Can the US compete with China? Not without strong patent rights.
In the second Republican presidential debate, candidates spoke forcefully about China, alternately calling for outright decoupling, claiming we are already in a new cold war, and pledging to “declare independence from China.”
Their rhetoric reflects a broader concern across government about strategic dependence and maintaining America’s technological edge, which the U.S. House Select Committee on the Chinese Communist Party addressed specifically in a hearing over the summer. What went unmentioned was the recent revelation that China’s Huawei’s release of its newest smartphone, which contains a domestically produced chip that is prompting questions about the effectiveness of U.S. export controls, demonstrates that a strategy of technology denial alone will not be sufficient to maintain U.S. leadership.
The passage of the CHIPS and Science Act was a significant initial step, providing more than $50 billion to expand U.S. semiconductor manufacturing capacity and promote scientific research. While we cheer this vital infusion of funding, federal investment on its own will never be enough for us to compete.
When China’s leaders want to dominate an emerging technology like 5G, artificial intelligence, or quantum computing, they direct their centrally planned economy to steer billions of yuan into those areas. Coupled with that are the inherent advantages of Beijing’s military-civil fusion strategy, which, unlike Western systems, seeks to break down firewalls and “create stronger linkages between its civilian economy and defense industrial base,” to share information, collaborate and synchronize efforts. The objective is to advance technological and military dominance hand in hand.
In the United States, there are some historical examples of government-funded research projects leading to commercial technology breakthroughs. However, we increasingly rely on having the right policies to incentivize the private sector to innovate. And for more than 200 years, a strong, reliable and predictable patent system has been a key tool in the U.S. policy arsenal.
By giving inventors a time-limited, exclusive right to use, sell or license their invention, patents have encouraged and rewarded risk-taking and promoted technological breakthroughs. They have provided small inventors, universities, start-ups and entrepreneurs a path to market entry, where they’ve been rewarded by commercial success rather than government assistance. By allowing one inventor to build on the ideas of another, patents have been a driving force in accelerating American innovation.
Given the resounding success of our patent system and its importance to our economic strength and national security, it is distressing that we have seen a continuing assault on that system over the last several decades. A combination of legislative action and judicial decisions have resulted in a weakening of patent rights. This inability to enforce patents and receive a fair return on investment disincentivizes innovation and its private sector funding.
The signs of this happening are clear. In recent years, venture capital funding has increasingly flowed toward investment opportunities outside of the United States, with our share of global venture capital funding falling from 82 percent in 2004 to 49 percent in 2021. And the United States has fallen in key rankings of global innovation.

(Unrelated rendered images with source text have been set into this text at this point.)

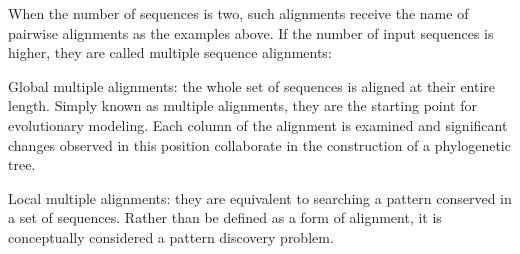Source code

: When the number of sequences is two, such alignments receive the name of pairwise alignments
as the examples above. If the number of input sequences is higher, they are called multiple sequence
alignments:

\begin{mitemize}
\item
Global multiple alignments: the whole set of sequences is aligned at their entire length.
Simply known as multiple alignments, they are the starting point for evolutionary modeling. Each 
column of the alignment is examined and significant changes observed in this position collaborate 
in the construction of a phylogenetic tree. 
\begin{center}
\end{center}

\item
Local multiple alignments: they are equivalent to searching a pattern conserved in a set of sequences.
Rather than be defined as a form of alignment, it is conceptually considered a pattern discovery 
problem.

\begin{center}
\end{center}
\end{mitemize}


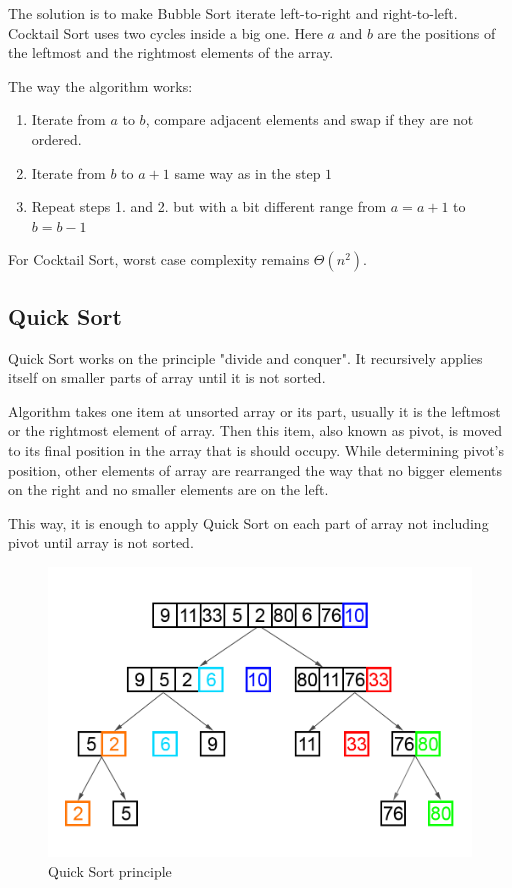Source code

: \documentclass[
  field=inf,
  biblatex,
  language=english,
  glossaries,
  theorems=false,
  sourcecodes=false,
  index
]{kidiplom}
\begin{document}
The solution is to make Bubble Sort iterate left-to-right and right-to-left. Cocktail Sort uses two cycles inside a big one. Here $a$ and $b$ are the positions of the leftmost and the rightmost elements of the array.

The way the algorithm works:

\begin{enumerate}
 \item Iterate from $a$ to $b$, compare adjacent elements and swap if they are not ordered.
 \item Iterate from $b$ to $a + 1$ same way as in the step $1$
 \item Repeat steps 1. and 2. but with a bit different range from $a = a + 1$ to $b = b - 1$
\end{enumerate}

For Cocktail Sort, worst case complexity remains $\Theta(n^2)$.

\subsection{Quick Sort}
\label{sec:quicksort}
Quick Sort works on the principle "divide and conquer". It recursively applies itself on smaller parts of array until it is not sorted.

Algorithm takes one item at unsorted array or its part, usually it is the leftmost or the rightmost element of array. Then this item, also known as pivot, is moved to its final position in the array that is should occupy. While determining pivot's position, other elements of array are rearranged the way that no bigger elements on the right and no smaller elements are on the left.

This way, it is enough to apply Quick Sort on each part of array not including pivot until array is not sorted.

\begin{figure}[H]
\begin{center}
	
	\includegraphics[scale=0.35]{img/Quicksort.png}
	\caption{Quick Sort principle}\label{fig:insert}
\end{center}
\end{figure}
\end{document}
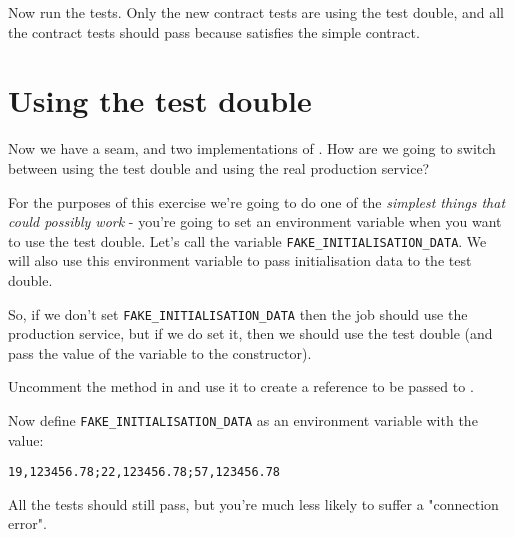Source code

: Now run the tests. Only the new contract tests are using the test double, and all the contract tests should pass because \textvtt{\FakeRevenueProvider} satisfies the simple \textvtt{\RevenueProviderInterface} contract.

\section*{Using the test double}

Now we have a seam, and two implementations of \texttt{\RevenueProviderInterface}. How are we going to switch between using the test double and using the real production service? 


For the purposes of this exercise we're going to do one of the \emph{simplest things that could possibly work} - you're going to set an environment variable when you want \texttt{\ShoutyReportJob} to use the test double. Let's call the variable \texttt{FAKE_INITIALISATION_DATA}. We will also use this environment variable to pass initialisation data to the test double. 

So, if we don't set \texttt{FAKE_INITIALISATION_DATA} then the job should use the production service, but if we do set it, then we should use the test double (and pass the value of the variable to the \texttt{\FakeRevenueProvider} constructor).

\begin{sloppypar}
Uncomment the \texttt{\CreateRevenueProviderMethod} method in \texttt{\ShoutyReportJob} and use it to create a \texttt{\RevenueProviderInterface} reference to be passed to \texttt{\ShoutyReportProcessor}.
\end{sloppypar}

Now define \texttt{FAKE_INITIALISATION_DATA} as an environment variable with the value:

\hspace{2cm}\texttt{19,123456.78;22,123456.78;57,123456.78}

All the tests should still pass, but you're much less likely to suffer a "connection error".



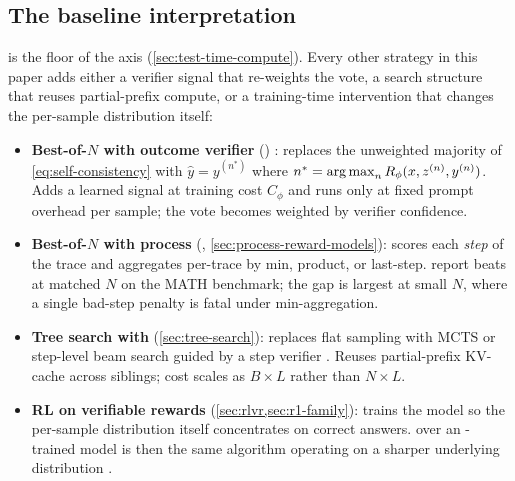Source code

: \subsection{The baseline interpretation}
\label{sec:sc-baseline}

 is the floor of the  axis
(\cref{sec:test-time-compute}). Every other strategy in this paper
adds either a verifier signal that re-weights the vote, a search
structure that reuses partial-prefix compute, or a training-time
intervention that changes the per-sample distribution itself:

\begin{itemize}
\item \textbf{Best-of-$N$ with outcome verifier} ()
\citep[\S 2]{lightman2023-prm800k}: replaces the unweighted majority of
\cref{eq:self-consistency} with $\hat y = y^{(n^*)}$ where $n^* =
\argmax_n R_\phi(x, z^{(n)}, y^{(n)})$. Adds a learned signal at
training cost $C_\phi$ and runs only at fixed prompt overhead per
sample; the vote becomes weighted by verifier confidence.

\item \textbf{Best-of-$N$ with process } (, \cref{sec:process-reward-models}):
scores each \emph{step} of the trace and aggregates per-trace by min,
product, or last-step. \citet[\S 4]{lightman2023-prm800k} report 
beats  at matched $N$ on the MATH benchmark; the gap is largest
at small $N$, where a single bad-step penalty is fatal under
min-aggregation.

\item \textbf{Tree search with } (\cref{sec:tree-search}): replaces
flat sampling with MCTS or step-level beam search guided by a step
verifier \citep[\S 3]{rstar-math2025}. Reuses partial-prefix KV-cache
across siblings; cost scales as $B \times L$ rather than $N \times L$.

\item \textbf{RL on verifiable rewards} (\cref{sec:rlvr,sec:r1-family}):
trains the model so the per-sample distribution itself concentrates on
correct answers.  over an -trained model is then
the same algorithm operating on a sharper underlying distribution
\citep[\S 2.3]{deepseek-r1}.
\end{itemize}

Meanwhile, China has moved in the opposite direction, strengthening its patent system to complement government-funded efforts and incentivizing its own innovators in its quest to overtake the United States. To demonstrate its commitment, China elevated its new patent office to a Cabinet-level equivalent and has enforced its new patent protections firmly. At the same time, it has challenged foreign patent claims in fora like the World Trade Organization and our own Patent Trial and Appeal Board (PTAB).
As the National Security Commission on Artificial Intelligence (for which we served as vice chair and staff) wrote in its final report, “China is both leveraging and exploiting intellectual property (IP) policies as a critical tool within its national strategies for emerging technologies.” Unfortunately, “the United States has failed to similarly recognize the importance of IP in securing its own national security, economic interests, and technology competitiveness.” Left unaddressed, America is in danger of losing its “comparative advantage in securing stable and effective property rights in new technological innovation.”
Despite the commission’s clear call for a course correction on U.S. IP policy, some government leaders have recommended policy changes that would further weaken patent rights, including proposing legislation that would make it harder for the U.S. International Trade Commission to block infringing imports from China. Fortunately, other approaches to providing clarity and certainty in patent rights that underpin investments in innovation are available, including addressing repetitive and duplicative patent challenges at the PTAB, harmonizing evidentiary standards used there with those used in district courts, and undoing a long series of judicial decisions that have created immense inconsistency and uncertainty regarding the subject matter that is eligible for patent protection.
In the 21st century, supporting our military is necessary, but not sufficient to ensure our national security. Our national security today is tied just as much to the productivity and dynamism of our private sector economy and its ability to incentivize private investment into new, cutting-edge technologies. And strong patent rights have historically driven that private-sector investment. We should take every step possible to preserve and strengthen them.
Robert Work served as the 32nd United States deputy secretary of Defense and as vice chair of the National Security Commission on Artificial Intelligence; he currently serves on the board of advisors for the Special Competitive Studies Project.
Rama Elluru is senior director for society and intellectual property at the Special Competitive Studies Project and former director of research and analysis for ethics and responsible AI at the National Security Commission on Artificial Intelligence.